**PROMPT**
Using the entries below, show all lines with the string "surfaces".

**SUPPLIED DATA**
-=-=-=-=-

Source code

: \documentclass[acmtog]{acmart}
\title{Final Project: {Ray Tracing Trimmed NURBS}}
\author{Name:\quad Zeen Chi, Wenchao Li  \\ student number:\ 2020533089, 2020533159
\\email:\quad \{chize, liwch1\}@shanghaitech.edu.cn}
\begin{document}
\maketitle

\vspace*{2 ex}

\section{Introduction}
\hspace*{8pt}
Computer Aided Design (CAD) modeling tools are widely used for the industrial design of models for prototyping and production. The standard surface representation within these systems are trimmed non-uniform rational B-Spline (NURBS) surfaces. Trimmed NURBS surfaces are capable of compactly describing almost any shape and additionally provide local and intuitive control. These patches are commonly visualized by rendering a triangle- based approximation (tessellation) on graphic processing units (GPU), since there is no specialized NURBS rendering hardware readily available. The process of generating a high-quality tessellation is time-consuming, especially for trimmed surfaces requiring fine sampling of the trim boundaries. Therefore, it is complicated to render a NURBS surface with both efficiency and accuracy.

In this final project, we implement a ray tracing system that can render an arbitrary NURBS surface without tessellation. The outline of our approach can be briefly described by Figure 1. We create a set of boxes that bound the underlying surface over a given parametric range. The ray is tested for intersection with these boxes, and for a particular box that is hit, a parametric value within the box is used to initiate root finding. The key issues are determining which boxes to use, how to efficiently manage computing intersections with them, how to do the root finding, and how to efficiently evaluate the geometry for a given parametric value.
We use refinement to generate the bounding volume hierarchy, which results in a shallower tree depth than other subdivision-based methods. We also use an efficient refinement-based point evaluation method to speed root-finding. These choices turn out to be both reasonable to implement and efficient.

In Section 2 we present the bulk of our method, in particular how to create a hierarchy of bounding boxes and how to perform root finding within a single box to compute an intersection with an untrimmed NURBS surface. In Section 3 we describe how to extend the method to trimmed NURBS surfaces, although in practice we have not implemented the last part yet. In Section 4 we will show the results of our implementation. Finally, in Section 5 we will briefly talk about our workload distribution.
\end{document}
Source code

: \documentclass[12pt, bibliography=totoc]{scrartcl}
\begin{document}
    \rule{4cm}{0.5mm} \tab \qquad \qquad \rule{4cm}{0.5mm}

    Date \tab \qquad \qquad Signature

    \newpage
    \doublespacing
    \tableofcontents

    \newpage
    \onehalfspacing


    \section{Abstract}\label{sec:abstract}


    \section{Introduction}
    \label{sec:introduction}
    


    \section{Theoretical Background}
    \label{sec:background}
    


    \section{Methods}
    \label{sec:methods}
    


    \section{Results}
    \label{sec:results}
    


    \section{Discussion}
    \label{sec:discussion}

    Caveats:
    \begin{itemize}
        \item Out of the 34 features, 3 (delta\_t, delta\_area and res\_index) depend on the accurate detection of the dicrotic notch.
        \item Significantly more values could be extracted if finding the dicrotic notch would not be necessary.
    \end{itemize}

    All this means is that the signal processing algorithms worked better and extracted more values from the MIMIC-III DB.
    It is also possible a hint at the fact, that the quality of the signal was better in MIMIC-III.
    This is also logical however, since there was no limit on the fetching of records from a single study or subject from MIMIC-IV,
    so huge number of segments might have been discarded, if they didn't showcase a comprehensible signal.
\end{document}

-=-=-=-=-

**ANSWER TO THE PROBLEM**
Computer Aided Design (CAD) modeling tools are widely used for the industrial design of models for prototyping and production. The standard surface representation within these systems are trimmed non-uniform rational B-Spline (NURBS) surfaces. Trimmed NURBS surfaces are capable of compactly describing almost any shape and additionally provide local and intuitive control. These patches are commonly visualized by rendering a triangle- based approximation (tessellation) on graphic processing units (GPU), since there is no specialized NURBS rendering hardware readily available. The process of generating a high-quality tessellation is time-consuming, especially for trimmed surfaces requiring fine sampling of the trim boundaries. Therefore, it is complicated to render a NURBS surface with both efficiency and accuracy.
In Section 2 we present the bulk of our method, in particular how to create a hierarchy of bounding boxes and how to perform root finding within a single box to compute an intersection with an untrimmed NURBS surface. In Section 3 we describe how to extend the method to trimmed NURBS surfaces, although in practice we have not implemented the last part yet. In Section 4 we will show the results of our implementation. Finally, in Section 5 we will briefly talk about our workload distribution.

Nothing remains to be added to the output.